---- Source records

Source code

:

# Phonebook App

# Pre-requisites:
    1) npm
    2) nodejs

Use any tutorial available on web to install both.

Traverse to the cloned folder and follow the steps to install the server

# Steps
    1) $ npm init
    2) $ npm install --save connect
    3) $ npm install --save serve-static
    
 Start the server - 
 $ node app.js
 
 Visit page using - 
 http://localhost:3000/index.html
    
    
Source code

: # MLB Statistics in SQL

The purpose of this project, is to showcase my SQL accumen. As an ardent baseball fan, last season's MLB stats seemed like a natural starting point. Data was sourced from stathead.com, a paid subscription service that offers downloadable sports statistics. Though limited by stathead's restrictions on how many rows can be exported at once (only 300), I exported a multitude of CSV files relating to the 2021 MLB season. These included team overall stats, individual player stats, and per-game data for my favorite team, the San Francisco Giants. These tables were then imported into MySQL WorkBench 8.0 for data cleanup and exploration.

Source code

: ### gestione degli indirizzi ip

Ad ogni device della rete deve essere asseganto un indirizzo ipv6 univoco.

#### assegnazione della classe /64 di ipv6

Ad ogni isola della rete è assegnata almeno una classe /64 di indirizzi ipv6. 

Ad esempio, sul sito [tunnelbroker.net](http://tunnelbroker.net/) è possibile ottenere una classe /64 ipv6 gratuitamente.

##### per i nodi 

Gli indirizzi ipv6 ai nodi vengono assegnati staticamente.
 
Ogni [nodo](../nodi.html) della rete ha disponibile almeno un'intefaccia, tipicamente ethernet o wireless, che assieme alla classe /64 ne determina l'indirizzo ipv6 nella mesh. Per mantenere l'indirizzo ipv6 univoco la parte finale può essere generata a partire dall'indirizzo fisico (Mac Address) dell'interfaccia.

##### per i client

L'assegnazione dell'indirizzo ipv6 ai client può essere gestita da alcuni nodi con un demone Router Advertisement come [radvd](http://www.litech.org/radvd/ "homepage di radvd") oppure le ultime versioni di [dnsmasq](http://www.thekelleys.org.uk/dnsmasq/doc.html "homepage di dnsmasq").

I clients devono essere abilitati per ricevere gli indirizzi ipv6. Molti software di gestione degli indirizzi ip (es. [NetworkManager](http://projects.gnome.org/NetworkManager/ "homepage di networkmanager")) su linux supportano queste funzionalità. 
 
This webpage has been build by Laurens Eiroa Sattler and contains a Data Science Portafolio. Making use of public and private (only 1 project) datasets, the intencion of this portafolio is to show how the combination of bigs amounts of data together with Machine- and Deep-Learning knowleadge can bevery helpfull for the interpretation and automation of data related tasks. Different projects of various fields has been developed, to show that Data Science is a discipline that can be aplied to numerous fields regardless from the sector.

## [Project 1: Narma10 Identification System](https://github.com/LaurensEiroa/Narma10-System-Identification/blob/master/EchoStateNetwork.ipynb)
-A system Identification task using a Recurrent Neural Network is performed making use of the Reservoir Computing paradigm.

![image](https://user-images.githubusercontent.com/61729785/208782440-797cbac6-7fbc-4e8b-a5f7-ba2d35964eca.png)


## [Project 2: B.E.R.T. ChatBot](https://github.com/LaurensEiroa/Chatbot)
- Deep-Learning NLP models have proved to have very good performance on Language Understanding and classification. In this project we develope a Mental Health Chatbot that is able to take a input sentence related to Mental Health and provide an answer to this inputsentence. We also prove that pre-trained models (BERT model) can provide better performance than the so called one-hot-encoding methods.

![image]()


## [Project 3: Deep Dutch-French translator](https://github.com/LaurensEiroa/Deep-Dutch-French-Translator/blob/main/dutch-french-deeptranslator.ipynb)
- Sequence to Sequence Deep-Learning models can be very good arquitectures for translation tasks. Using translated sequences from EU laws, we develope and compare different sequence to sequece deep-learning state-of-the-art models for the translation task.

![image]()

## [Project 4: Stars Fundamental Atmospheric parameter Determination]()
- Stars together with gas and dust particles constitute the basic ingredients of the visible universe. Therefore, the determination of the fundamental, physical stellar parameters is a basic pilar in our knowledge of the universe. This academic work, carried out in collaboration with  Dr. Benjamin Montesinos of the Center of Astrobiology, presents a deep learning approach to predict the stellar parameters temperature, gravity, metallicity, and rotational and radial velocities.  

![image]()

--------

Retype the records above exactly, from their first line through the line that contains "2) $ npm install --save connect", and stop there.

Source code

:

# Phonebook App

# Pre-requisites:
    1) npm
    2) nodejs

Use any tutorial available on web to install both.

Traverse to the cloned folder and follow the steps to install the server

# Steps
    1) $ npm init
    2) $ npm install --save connect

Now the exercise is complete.